Pero las dificultades continuaban. El pinyin es un utilísimo sistema de transcripción fonética que ha permitido plasmar los complicados ideogramas chinos en palabras alfabéticas para que puedan ser leídas, pronunciadas y escritas por cualquier occidental. Sin embargo, la diversidad tonal de la pronunciación china ha provocado que una misma palabra sea transcrita de diferentes formas, en función de la percepción del oyente de turno. Así, según la fuente que consultemos, podremos encontrar al protagonista Song Cí bajo la denominación de Tsong Cí, Tsung Cí, Sung Cí, Sun Tzu o Sung Tzu.

Y aún hay más. En China, el apellido siempre se pronuncia delante del nombre, si bien este último apenas se emplea y sólo se usa el apellido. Así, nuestro protagonista, al que a lo largo de la novela denomino Cí Song, y a menudo, solo Cí, en realidad habría sido llamado por sus contemporáneos Song Cí y, comúnmente, sólo Song.

¿Por qué alteré el orden? Principalmente, por tres motivos. El primero, por asemejar la denominación a nuestra costumbre occidental, en la que el apellido figura siempre a continuación del nombre. El segundo, para evitar los problemas de comprensión que surgirían cuando en un mismo párrafo se hiciese referencia a hijos y padres cuyos nombres resultarían indistinguibles (Song y Song). Y el tercero, y aún más sorprendente, debido a la extraña coincidencia de que en aquel periodo la familia del emperador también portara el apellido Song (Tsong).

Una vez resuelto este problema, pasé a enfrentarme a un dilema mayor. Quizá uno de los escollos más importantes que afronta cualquier escritor cuando resuelve escribir una novela con un trasfondo histórico es establecer cuánto de verdad y cuánto de ficción contendría un manuscrito que, por sus características, debía respetar escrupulosamente los datos disponibles.

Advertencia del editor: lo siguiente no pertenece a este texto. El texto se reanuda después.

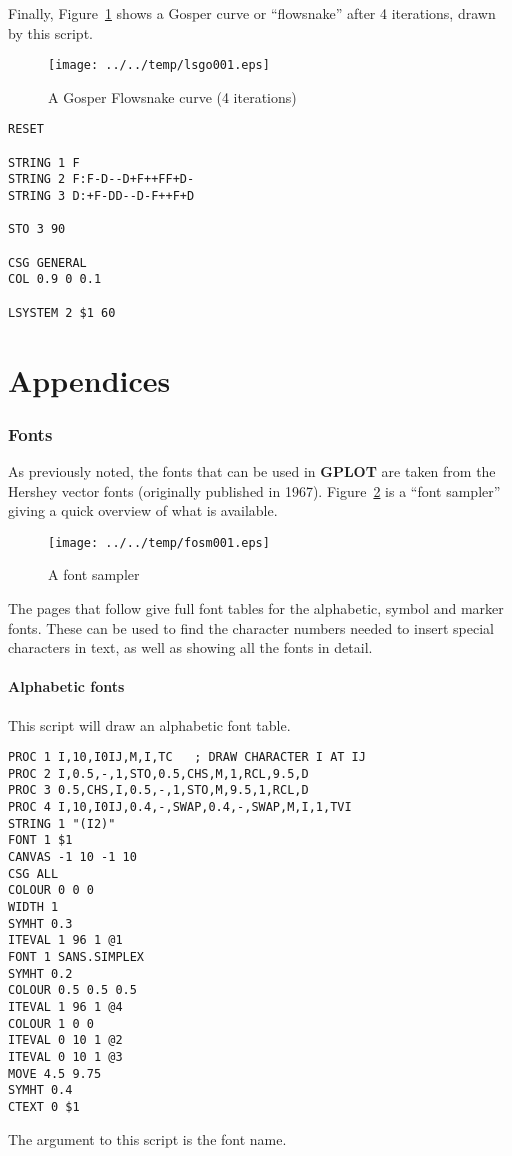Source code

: \documentclass[a4paper,twoside,11pt]{article}
\makeatletter
\def\maxwidth{%
  \ifdim\Gin@nat@width>\linewidth
    \linewidth
  \else
    \Gin@nat@width
  \fi
}
\newcommand{\newpara}{\par\vspace{4mm}\noindent}
\makeatother
\begin{document}
\newpara
Finally, Figure~\ref{fig:lsgo001} shows a Gosper curve or ``flowsnake''
after 4 iterations, drawn by this script.

\begin{figure}
  \centering
  \texttt{[image: ../../temp/lsgo001.eps]}
  \caption{A Gosper Flowsnake curve (4 iterations)}
  \label{fig:lsgo001}
\end{figure}

\begin{lstlisting}
RESET

STRING 1 F
STRING 2 F:F-D--D+F++FF+D-
STRING 3 D:+F-DD--D-F++F+D

STO 3 90

CSG GENERAL
COL 0.9 0 0.1

LSYSTEM 2 $1 60
\end{lstlisting}

\clearpage
\part{Appendices}
\clearpage

\section{Fonts}
\newpara
As previously noted, the fonts that can be used in \textbf{GPLOT} are taken
from the Hershey vector fonts (originally published in 1967).
Figure~\ref{fig:fosm001} is a ``font sampler'' giving a quick overview
of what is available.

\begin{figure}
  \centering
  \texttt{[image: ../../temp/fosm001.eps]}
  \caption{A font sampler}
  \label{fig:fosm001}
\end{figure}

\newpara
The pages that follow give full font tables for the
alphabetic, symbol and marker fonts. These can be used to
find the character numbers needed to insert special characters
in text, as well as showing all the fonts in detail.

\subsection{Alphabetic fonts}
This script will draw an alphabetic font table.
\begin{lstlisting}
PROC 1 I,10,I0IJ,M,I,TC   ; DRAW CHARACTER I AT IJ
PROC 2 I,0.5,-,1,STO,0.5,CHS,M,1,RCL,9.5,D
PROC 3 0.5,CHS,I,0.5,-,1,STO,M,9.5,1,RCL,D
PROC 4 I,10,I0IJ,0.4,-,SWAP,0.4,-,SWAP,M,I,1,TVI
STRING 1 "(I2)"
FONT 1 $1 
CANVAS -1 10 -1 10
CSG ALL
COLOUR 0 0 0
WIDTH 1
SYMHT 0.3 
ITEVAL 1 96 1 @1
FONT 1 SANS.SIMPLEX 
SYMHT 0.2 
COLOUR 0.5 0.5 0.5
ITEVAL 1 96 1 @4
COLOUR 1 0 0
ITEVAL 0 10 1 @2
ITEVAL 0 10 1 @3
MOVE 4.5 9.75
SYMHT 0.4
CTEXT 0 $1
\end{lstlisting}
The argument to this script is the font name.
\end{document}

A menudo he asistido a mesas redondas donde el tema de discusión consistía en discernir el concepto de novela histórica, debates en los que generalmente acababa dirimiéndose, con mayor o menor vehemencia, el grado, la calidad y la cantidad de historia que debía contener una novela —que, por definición, es un relato de ficción—, para considerarse realmente histórica. En numerosas ocasiones, los contertulios finalmente se avinieron a defender la clasificación que en su día hiciera el semiólogo Umberto Eco, quien en repetidos artículos estableció tres modalidades distintas: la novela romántica o de ambientación fantástica, en la que tanto los personajes, los hechos narrados y el trasfondo histórico resultaban absolutamente ficticios, pero cubiertos de una apariencia de veracidad (un ejemplo de esta división serían las novelas del ciclo artúrico de Bernard Cornwell). En segundo lugar, lo que Eco plantea como «obras de capa y espada», novelas en las que personajes históricos reales se ven embarcados, merced a la imaginación del autor, en situaciones ficticias que nunca sucedieron (en este apartado encontraríamos a autores como Walter Scott, Alejandro Dumas o León Tolstoi). Y, por último, las que el autor italiano bautiza como «novelas históricas propiamente dichas», que define como aquellas que emplean personajes ficticios que se desenvuelven en una situación históricamente real (y donde, obviamente, encaja su icónica
El nombre de la rosa)
.

En voces de muchos, faltarían aquí las biografías noveladas, las falsas memorias y los ensayos más o menos rigurosos.